_WHAT YOU NEED TO DO_.
You are to retype exactly the line with "# 附　則（平成二〇年七月四日政令第二一九号）" and every line after it in the entries below.
>>
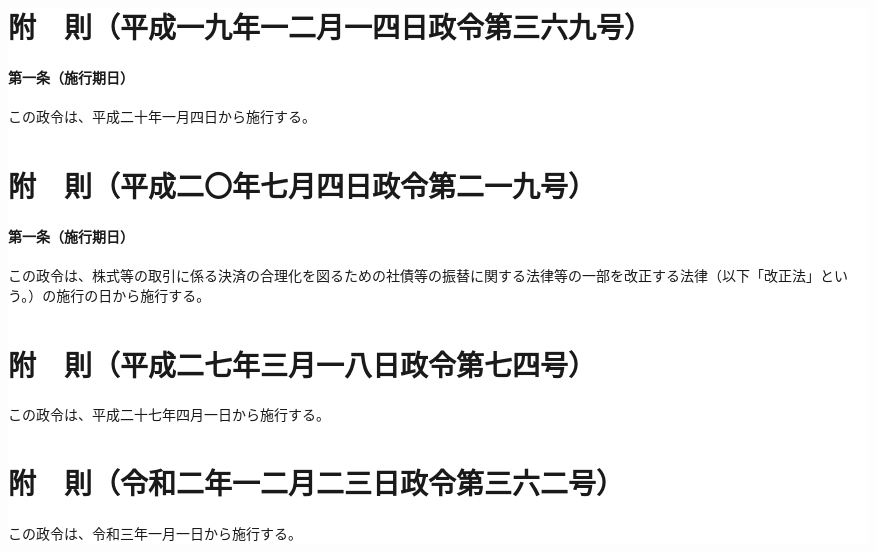 # 附　則（平成一九年一二月一四日政令第三六九号）
#### 第一条（施行期日）
この政令は、平成二十年一月四日から施行する。
# 附　則（平成二〇年七月四日政令第二一九号）
#### 第一条（施行期日）
この政令は、株式等の取引に係る決済の合理化を図るための社債等の振替に関する法律等の一部を改正する法律（以下「改正法」という。）の施行の日から施行する。
# 附　則（平成二七年三月一八日政令第七四号）
この政令は、平成二十七年四月一日から施行する。
# 附　則（令和二年一二月二三日政令第三六二号）
この政令は、令和三年一月一日から施行する。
<<
_RESPONSE AREA_.
# 附　則（平成二〇年七月四日政令第二一九号）
#### 第一条（施行期日）
この政令は、株式等の取引に係る決済の合理化を図るための社債等の振替に関する法律等の一部を改正する法律（以下「改正法」という。）の施行の日から施行する。
# 附　則（平成二七年三月一八日政令第七四号）
この政令は、平成二十七年四月一日から施行する。
# 附　則（令和二年一二月二三日政令第三六二号）
この政令は、令和三年一月一日から施行する。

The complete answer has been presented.